Alberta Premier Jason Kenney says it was a new, last-minute delay by Ottawa on whether to approve the Frontier oilsands mine that led Teck Resources Ltd. to pull the plug on the proposed $20-billion project—an accusation the federal government denies.
Kenney said the delay, coupled with weak federal response to ongoing pipeline protests, scuppered the mine and sent a renewed chill on investment in Canada.
The premier said he spoke twice to Teck CEO Don Lindsay over the weekend, prior to Teck announcing late on Feb. 23 it would not proceed with the mine.
Prime Minister Justin Trudeau’s cabinet was to grant or reject final approval of the mine by the end of this week, but Kenney said Teck was told that the timing had changed.
“The federal government let Teck know that there would not be a yes−no decision on the application this week, but rather it would be deferred to some point in the future, creating even greater uncertainty for that company,” said Kenney.
“I believe had it not been for that uncertainty, they would have proceeded with the project.”
In Ottawa, Cameron Ahmad, Trudeau’s director of communications, said “it is not true” that the federal government told Teck, before the company made its decision, that cabinet was going to defer.
“We had not arrived at a decision,” Ahmad said.
A spokesman for Teck did not immediately respond to a request for comment.
The project was expected to create an estimated 7,000 construction jobs, 2,500 operating jobs and about $12 billion in federal income and capital taxes, but was also expected to produce about four million tonnes of greenhouse gas emissions per year over 40 years.
Kenney’s government in recent weeks had drawn a line in the sand on the Frontier project. Kenney had said green-lighting the project was not only critical to Alberta’s struggling oil and gas sector but a symbol that Canada was open for business in energy development.
Teck, in a Sunday letter to the federal environment minister, cited political discourse over climate change as a reason for withdrawing its application for Frontier.
In the letter, Lindsay said investors and customers increasingly want jurisdictions to have a framework in place that reconciles resource development and climate change.
Kenney said he was surprised to see climate in the Teck letter, given that Alberta has emissions reduction programs in place for large emitters.

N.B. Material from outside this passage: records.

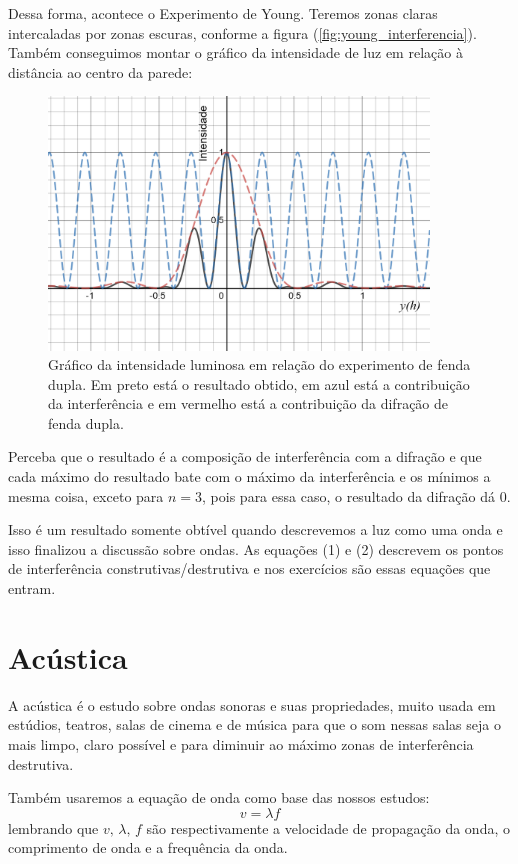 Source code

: \documentclass[12pt]{extarticle}
\newcommand{\<}{\langle}
\renewcommand{\>}{\rangle}
\theoremstyle{definition}
\begin{document}
Dessa forma, acontece o Experimento de Young. Teremos zonas claras intercaladas por zonas escuras, conforme a figura (\ref{fig:young_interferencia}). Também conseguimos montar o gráfico da intensidade de luz em relação à distância ao centro da parede:

\begin{figure}[H]
    \centering
    \includegraphics[width=0.9\textwidth]{padrao_inter_difracao.png}
    \caption{Gráfico da intensidade luminosa em relação do experimento de fenda dupla. Em preto está o resultado obtido, em azul está a contribuição da interferência e em vermelho está a contribuição da difração de fenda dupla.}
    \label{fig:resultado}
\end{figure}
Perceba que o resultado é a composição de interferência com a difração e que cada máximo do resultado bate com o máximo da interferência e os mínimos a mesma coisa, exceto para $n=3$, pois para essa caso, o resultado da difração dá 0.

Isso é um resultado somente obtível quando descrevemos a luz como uma onda e isso finalizou a discussão sobre ondas. As equações (1) e (2) descrevem os pontos de interferência construtivas/destrutiva e nos exercícios são essas equações que entram.

\section{Acústica}
A acústica é o estudo sobre ondas sonoras e suas propriedades, muito usada em estúdios, teatros, salas de cinema e de música para que o som nessas salas seja o mais limpo, claro possível e para diminuir ao máximo zonas de interferência destrutiva.

Também usaremos a equação de onda como base das nossos estudos:
\begin{equation}
    v=\lambda f
\end{equation}
\noindent lembrando que $v,\,\lambda,\,f$ são respectivamente a velocidade de propagação da onda, o comprimento de onda e a frequência da onda.
\end{document}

“We had meetings with Teck officials on and off for several months, probably dozens of meetings to communicate about their proposal. And they never raised with me, my staff or officials, (Alberta) emissions policy as an issue. Not once. Not once,” he said.
“The first we heard of that was in the statement last night.”
Lindsay, speaking at a mining conference in Florida on Monday, said Teck also shelved the project due to tensions over Indigenous rights, resource development and problems over recent rail blockades tied to B.C.’s Coastal GasLink project.
Oil, gas and the economy are key policy planks for Kenney’s United Conservatives.
Last spring, the UCP defeated then-premier Rachel Notley’s NDP in the election on a promise to boost the oil and gas sector and dismantle the NDP’s climate change plan, which included a consumer price on carbon.
Notley, now Opposition leader, said the Teck decision is Kenney’s to wear because he has poisoned and polarized the debate by demonizing those fighting against climate change as fringe radicals with a hidden agenda to sabotage Alberta’s economy.
“Jason Kenney has staked his political career on tearing all that (consensus) down, sowing division and undermining progress on combating climate change,” said Notley.
“The decision we see today with Teck is the direct result of that approach.”